In an interview with Diarioimobiliário, Francisco Bacelar of ASMIP says that one of the challenges for this year will be a rethink on the Golden Visa programme without excluding the investment in the interior of the country that the changes to the scheme hope to achieve.
He said that in his experience of over four decades in the real estate market, in which he has seen various crises, he believed that Portugal’s property sector would escape the worst ravages of the economic crisis thanks to the maturity it has achieved in recent years. “It’s like trying to stop a runaway train at speed, you can put the brakes on to slow it, but it won’t be enough to put it into reverse,” he said, adding that hope was all important, since pessimism would be the biggest obstacle.
Bacelar said that one of the first challenges for the sector was the drastic changes to Portugal’s highly successful Golden Visa programme which had proved to be one of the main drivers for the property sector in Portugal.

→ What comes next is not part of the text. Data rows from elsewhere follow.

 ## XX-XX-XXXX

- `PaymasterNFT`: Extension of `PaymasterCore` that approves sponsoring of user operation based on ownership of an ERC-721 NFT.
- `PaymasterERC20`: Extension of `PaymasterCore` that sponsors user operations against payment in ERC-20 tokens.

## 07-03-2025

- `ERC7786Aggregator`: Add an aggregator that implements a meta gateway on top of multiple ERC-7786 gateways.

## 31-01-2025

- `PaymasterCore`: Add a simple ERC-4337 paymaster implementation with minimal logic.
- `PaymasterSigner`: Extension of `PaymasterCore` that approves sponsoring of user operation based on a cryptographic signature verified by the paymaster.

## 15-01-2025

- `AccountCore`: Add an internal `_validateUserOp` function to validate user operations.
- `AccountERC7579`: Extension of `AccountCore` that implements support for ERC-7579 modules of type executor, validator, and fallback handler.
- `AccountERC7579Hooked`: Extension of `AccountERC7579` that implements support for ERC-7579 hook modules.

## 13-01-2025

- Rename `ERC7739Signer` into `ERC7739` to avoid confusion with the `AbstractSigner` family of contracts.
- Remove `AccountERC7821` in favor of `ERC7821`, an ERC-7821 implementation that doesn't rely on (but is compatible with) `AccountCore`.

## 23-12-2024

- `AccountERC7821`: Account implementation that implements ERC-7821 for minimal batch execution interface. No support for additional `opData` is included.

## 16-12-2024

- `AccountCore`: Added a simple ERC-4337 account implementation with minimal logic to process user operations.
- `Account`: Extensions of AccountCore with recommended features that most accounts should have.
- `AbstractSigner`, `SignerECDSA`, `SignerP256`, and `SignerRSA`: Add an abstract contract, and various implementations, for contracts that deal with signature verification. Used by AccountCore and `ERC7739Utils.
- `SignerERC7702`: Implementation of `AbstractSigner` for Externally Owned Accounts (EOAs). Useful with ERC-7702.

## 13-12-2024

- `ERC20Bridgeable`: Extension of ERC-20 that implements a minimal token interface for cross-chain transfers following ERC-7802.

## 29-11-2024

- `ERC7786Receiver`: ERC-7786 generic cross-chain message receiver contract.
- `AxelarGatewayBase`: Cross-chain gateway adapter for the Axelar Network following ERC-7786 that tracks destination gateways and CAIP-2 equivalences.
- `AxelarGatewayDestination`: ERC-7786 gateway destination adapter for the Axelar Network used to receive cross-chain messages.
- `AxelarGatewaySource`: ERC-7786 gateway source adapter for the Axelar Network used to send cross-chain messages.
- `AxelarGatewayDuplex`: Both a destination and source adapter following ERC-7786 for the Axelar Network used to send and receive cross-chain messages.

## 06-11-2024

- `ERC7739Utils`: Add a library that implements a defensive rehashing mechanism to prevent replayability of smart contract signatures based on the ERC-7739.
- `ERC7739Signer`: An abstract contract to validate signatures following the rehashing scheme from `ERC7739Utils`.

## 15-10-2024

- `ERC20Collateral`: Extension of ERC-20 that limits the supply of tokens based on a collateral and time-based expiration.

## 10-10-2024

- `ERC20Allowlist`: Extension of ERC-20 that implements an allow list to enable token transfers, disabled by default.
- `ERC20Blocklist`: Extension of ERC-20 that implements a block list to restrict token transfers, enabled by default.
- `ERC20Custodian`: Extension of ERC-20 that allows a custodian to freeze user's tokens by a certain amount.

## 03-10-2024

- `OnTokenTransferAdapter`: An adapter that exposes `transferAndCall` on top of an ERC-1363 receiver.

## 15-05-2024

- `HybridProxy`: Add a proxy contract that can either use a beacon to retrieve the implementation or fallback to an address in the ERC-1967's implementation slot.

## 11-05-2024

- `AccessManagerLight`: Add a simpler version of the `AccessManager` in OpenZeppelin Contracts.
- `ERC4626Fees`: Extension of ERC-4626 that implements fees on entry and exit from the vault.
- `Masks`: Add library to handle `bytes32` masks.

“Of course investment should be redirected to the interior of the country, but we fear that within the current context, the interior will not be attractive enough to capture overseas investment because of lower demand and the lower value of property and lower return as a consequence,” he said, pointing to the “residual interest” in investing in the interior since that investment option had already existed.
“I get the Government’s intentions, and even understand the need to attract investment to the interior, but a mixed solution could have been chosen, with greater tax benefits for those choosing to invest in the interior, and without scraping the main and most popular option (in Lisbon and Porto) which generated more than €5Bn of investment in the national market,” he said.

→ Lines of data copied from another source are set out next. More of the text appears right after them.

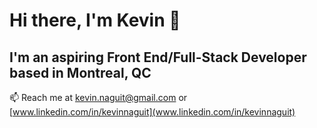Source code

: # Hi there, I'm Kevin 👋

## I'm an aspiring Front End/Full-Stack Developer based in Montreal, QC

📫 Reach me at [kevin.naguit@gmail.com](kevin.naguit@gmail.com) or [www.linkedin.com/in/kevinnaguit](www.linkedin.com/in/kevinnaguit)

<!--
**KevinNaguit/KevinNaguit** is a ✨ _special_ ✨ repository because its `README.md` (this file) appears on your GitHub profile.

Here are some ideas to get you started:

- 🔭 I’m currently working on ...
- 🌱 I’m currently learning ...
- 👯 I’m looking to collaborate on ...
- 🤔 I’m looking for help with ...
- 💬 Ask me about ...
- 📫 How to reach me: ...
- 😄 Pronouns: ...
- ⚡ Fun fact: ...
-->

Furthermore, he pointed out the end of the grace periods or so-called moratoria whereby scores of companies would no longer see their loans and the interest paid on those loans frozen, and which would lead to an inherent uncertainty and the incapacity of many companies and families to support those burdens within the difficult economic and employment context.
“This will be a difficult period and we need to be prepared for this dangerous impact and reduce its ill effects as much as possible,” said Bacelar.
The ASMIP president said that the EU ‘bazooka’ was “positive” but stressed it was also important that the funds should be “wisely distributed and applied” which would be decisive to soften the impact of the coming fallout from the end of the moratoria.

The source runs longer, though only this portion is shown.